- **Directions for this task**
Read the data, and whenever a line holds the word "currently", report that line.

Records contained in a dataset

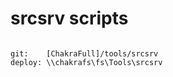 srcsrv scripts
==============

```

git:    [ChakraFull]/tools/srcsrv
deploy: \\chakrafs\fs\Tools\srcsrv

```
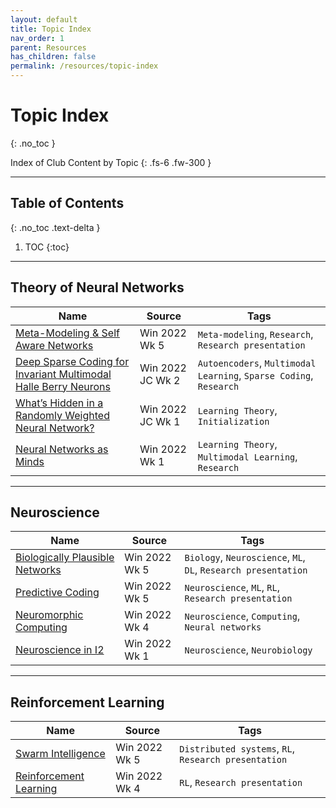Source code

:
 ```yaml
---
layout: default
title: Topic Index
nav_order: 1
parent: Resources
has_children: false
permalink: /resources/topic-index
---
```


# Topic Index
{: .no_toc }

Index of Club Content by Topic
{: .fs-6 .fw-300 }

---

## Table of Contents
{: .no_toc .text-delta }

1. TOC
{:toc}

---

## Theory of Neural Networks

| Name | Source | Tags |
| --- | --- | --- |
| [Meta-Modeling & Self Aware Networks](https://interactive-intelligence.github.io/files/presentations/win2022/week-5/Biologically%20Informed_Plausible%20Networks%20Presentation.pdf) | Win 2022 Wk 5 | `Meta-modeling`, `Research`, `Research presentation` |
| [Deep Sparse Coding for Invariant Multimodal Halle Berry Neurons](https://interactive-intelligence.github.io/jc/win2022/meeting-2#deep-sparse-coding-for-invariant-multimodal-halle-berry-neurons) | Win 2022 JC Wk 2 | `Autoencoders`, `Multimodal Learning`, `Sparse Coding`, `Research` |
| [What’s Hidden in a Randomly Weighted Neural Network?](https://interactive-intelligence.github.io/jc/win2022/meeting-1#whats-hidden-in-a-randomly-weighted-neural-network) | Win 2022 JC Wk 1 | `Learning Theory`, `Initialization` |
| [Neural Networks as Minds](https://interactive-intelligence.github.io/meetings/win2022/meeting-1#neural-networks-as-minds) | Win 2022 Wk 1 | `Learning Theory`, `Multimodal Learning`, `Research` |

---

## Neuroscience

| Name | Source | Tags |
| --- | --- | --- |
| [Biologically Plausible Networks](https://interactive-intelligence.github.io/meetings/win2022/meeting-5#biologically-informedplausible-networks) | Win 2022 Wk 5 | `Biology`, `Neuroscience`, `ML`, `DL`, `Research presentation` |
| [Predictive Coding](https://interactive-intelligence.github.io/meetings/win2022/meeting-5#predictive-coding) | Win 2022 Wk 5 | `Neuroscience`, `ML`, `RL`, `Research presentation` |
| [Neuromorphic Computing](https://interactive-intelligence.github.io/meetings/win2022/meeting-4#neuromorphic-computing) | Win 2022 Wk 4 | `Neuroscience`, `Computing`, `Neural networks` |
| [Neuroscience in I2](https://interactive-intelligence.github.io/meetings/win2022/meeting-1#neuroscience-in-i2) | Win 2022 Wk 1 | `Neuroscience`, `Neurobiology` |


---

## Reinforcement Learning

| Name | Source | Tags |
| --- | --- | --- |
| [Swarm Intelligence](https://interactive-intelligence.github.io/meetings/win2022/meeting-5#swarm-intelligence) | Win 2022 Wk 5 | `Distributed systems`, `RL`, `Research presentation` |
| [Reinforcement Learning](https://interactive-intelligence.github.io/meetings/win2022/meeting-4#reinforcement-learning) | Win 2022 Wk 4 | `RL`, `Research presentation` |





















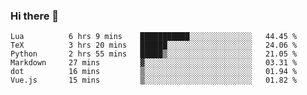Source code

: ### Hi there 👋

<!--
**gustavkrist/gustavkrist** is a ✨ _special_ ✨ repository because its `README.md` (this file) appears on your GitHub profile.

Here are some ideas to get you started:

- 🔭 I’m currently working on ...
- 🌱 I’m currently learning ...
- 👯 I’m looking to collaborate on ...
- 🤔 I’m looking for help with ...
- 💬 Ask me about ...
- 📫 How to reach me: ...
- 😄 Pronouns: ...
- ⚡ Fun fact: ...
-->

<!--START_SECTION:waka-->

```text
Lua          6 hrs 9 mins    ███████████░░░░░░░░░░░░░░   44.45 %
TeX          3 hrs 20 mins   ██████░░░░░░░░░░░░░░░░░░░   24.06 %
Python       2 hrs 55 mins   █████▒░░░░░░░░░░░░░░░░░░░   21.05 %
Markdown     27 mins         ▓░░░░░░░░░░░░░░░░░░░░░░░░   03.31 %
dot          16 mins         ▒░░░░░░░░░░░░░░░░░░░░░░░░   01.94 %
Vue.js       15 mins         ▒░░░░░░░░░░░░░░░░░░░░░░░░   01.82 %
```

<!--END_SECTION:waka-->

- **Output for this exercise**
- 🔭 I’m currently working on ...
- 🌱 I’m currently learning ...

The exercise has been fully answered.